Mr. Griffin, a founder of Cowboys for Trump and a former New Mexico county commissioner who was ousted from his position under the 14th Amendment’s insurrection clause, had argued that the government must prove that he knew the reason why the area was restricted for him to have “knowingly entered.” He also argued that because so many rioters before him had trampled the signage along the area, the restricted grounds were no longer clearly “posted, cordoned off, or otherwise restricted.” 

More than 1,400 January 6 defendants have been charged with “entering or remaining” on restricted federal grounds, the Justice Department has said, meaning that hundreds of charges could have been undermined if the court had ruled in Mr. Griffin’s favor.

It is not immediately clear whether this case will reach the Supreme Court, but the appellate court’s decision indicates divided legal views on the trespassing issue. Judges Cornelia Pillard, a President Obama appointee, and Judith Rogers, a President Clinton appointee, made up the majority for the three-judge panel, while Judge Gregory Katsas, a President Trump appointee, dissented.

“The defendant says a person ‘knowingly enters’ the restricted safety zone only if he knows that the basis of the restriction is to safeguard a Secret Service protectee,” the majority’s opinion reads. “We hold that knowingly breaching the restricted area suffices, even without knowing the basis of the restriction — here, the presence of Vice President Pence at the Capitol on January 6 — which merely confirms that such trespasses are within Congress’s legislative authority.”

The judges noted that Congress  intended to criminalize trespassing that could endanger protectees of the Secret Service “regardless of the trespasser’s awareness of the basis for Congress’s authority to regulate them.”

“And a contrary interpretation would impair the Secret Service’s ability to protect its charges,” the opinion states. “It would require Secret Service agents preventing members of the public from encroaching on a temporary security zone to confirm that each intruder knows that a person under Secret Service protection is or is expected to be there.”

The majority noted that Mr.

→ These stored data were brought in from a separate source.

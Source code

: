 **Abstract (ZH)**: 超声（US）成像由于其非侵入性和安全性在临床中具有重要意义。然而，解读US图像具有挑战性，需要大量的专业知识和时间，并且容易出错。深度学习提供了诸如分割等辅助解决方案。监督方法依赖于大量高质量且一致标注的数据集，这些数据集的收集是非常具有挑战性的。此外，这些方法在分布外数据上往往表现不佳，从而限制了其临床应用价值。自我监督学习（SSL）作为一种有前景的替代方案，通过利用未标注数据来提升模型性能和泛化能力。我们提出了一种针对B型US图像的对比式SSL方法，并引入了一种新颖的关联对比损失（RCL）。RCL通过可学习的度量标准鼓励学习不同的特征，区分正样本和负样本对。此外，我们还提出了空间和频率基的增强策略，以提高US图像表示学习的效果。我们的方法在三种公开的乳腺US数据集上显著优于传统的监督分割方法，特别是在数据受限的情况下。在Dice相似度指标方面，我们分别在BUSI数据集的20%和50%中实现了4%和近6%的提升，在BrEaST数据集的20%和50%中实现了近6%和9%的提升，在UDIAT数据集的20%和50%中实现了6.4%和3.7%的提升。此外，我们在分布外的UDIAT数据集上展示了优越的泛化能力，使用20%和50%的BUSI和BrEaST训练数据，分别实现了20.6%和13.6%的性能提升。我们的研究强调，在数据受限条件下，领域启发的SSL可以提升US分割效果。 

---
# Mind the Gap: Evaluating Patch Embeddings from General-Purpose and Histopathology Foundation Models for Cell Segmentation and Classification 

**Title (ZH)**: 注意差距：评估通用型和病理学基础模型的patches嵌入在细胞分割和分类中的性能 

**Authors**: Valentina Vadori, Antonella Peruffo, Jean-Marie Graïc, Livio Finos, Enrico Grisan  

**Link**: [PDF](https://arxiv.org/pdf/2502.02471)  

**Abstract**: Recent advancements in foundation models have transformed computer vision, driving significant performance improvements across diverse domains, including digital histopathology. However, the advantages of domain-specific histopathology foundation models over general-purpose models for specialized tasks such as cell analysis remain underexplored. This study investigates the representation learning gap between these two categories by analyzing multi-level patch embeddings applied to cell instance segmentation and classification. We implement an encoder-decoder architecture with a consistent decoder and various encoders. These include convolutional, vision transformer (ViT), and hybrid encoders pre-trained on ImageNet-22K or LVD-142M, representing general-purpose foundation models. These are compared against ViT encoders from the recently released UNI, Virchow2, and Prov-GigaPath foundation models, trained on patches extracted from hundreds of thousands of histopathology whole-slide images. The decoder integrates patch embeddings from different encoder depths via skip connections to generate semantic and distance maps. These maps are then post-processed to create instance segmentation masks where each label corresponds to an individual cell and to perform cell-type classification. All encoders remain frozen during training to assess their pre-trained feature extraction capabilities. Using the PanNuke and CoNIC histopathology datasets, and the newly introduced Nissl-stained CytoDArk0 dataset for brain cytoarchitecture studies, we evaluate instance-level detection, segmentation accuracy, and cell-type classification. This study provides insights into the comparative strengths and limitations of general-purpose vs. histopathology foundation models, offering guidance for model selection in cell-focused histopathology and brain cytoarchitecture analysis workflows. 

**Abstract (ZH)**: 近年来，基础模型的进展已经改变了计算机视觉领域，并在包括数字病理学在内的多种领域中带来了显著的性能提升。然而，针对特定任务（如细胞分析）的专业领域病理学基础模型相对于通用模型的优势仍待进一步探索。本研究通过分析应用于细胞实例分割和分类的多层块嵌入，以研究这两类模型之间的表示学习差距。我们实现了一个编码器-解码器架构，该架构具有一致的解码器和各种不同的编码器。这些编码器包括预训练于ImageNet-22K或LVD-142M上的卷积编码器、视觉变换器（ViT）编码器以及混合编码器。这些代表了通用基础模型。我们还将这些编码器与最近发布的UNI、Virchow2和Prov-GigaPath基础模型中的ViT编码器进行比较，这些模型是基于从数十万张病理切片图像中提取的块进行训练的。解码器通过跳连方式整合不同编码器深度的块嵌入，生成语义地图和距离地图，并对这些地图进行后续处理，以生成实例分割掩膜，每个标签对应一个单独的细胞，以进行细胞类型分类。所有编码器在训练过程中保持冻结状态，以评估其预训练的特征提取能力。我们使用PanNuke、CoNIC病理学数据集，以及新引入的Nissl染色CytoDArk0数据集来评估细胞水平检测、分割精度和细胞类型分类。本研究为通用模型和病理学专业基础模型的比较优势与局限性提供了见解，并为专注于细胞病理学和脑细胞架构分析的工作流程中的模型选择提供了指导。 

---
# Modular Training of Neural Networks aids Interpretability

Griffin “knowingly intruded into the area of the United States Capitol grounds that had been restricted in order to protect Vice President Pence on January 6, 2021, during the counting of the electoral college votes for President” and that he stayed there for two hours.

The dissent expressed concerns that the majority’s stance could “substantially” broaden the law’s trespassing prohibitions. 

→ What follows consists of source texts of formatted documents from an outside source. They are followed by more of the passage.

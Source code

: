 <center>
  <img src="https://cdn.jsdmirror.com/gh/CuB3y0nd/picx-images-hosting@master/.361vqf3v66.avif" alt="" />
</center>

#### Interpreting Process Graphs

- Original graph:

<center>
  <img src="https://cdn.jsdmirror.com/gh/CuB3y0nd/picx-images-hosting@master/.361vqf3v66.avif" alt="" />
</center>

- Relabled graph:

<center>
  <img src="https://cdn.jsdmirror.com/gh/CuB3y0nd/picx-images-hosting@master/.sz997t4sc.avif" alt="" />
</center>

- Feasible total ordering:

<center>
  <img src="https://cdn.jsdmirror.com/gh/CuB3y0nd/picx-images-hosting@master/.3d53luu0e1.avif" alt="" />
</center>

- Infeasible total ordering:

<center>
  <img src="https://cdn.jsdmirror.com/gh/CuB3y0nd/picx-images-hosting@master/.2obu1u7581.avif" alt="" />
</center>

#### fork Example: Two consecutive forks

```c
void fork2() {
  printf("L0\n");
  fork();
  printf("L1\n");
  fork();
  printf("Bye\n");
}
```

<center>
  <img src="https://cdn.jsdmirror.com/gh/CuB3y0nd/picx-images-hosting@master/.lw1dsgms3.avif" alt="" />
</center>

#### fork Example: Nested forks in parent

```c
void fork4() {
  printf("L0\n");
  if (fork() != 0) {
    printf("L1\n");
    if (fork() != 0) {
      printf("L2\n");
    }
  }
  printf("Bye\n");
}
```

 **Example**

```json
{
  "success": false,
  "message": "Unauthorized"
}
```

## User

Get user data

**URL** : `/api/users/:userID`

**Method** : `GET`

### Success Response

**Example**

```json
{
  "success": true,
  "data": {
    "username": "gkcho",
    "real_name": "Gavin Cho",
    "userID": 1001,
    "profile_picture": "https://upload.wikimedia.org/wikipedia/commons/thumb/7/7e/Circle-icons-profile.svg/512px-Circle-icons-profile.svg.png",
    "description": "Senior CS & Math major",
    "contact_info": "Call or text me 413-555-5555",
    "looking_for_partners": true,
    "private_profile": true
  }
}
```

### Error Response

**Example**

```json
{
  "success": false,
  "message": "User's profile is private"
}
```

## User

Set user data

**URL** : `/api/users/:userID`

“For example, it ensnares a hotel guest who walks past an ‘area closed for private event’ sign in search of an open bar if, unbeknownst to the thirsty interloper, the First Lady is expected to attend … Likewise, it ensnares an individual who stepped over temporary plastic fencing just outside the Capitol grounds on January 5, 2021, to save a few steps on a walk home from work, even if he was unaware of the impending arrival of the Vice President,” Judge Katsas wrote. “Such improbable breadth suggests that something has gone awry.”

The Sun reached out to Mr. Griffin’s public defender and the attorney representing the federal government for comment.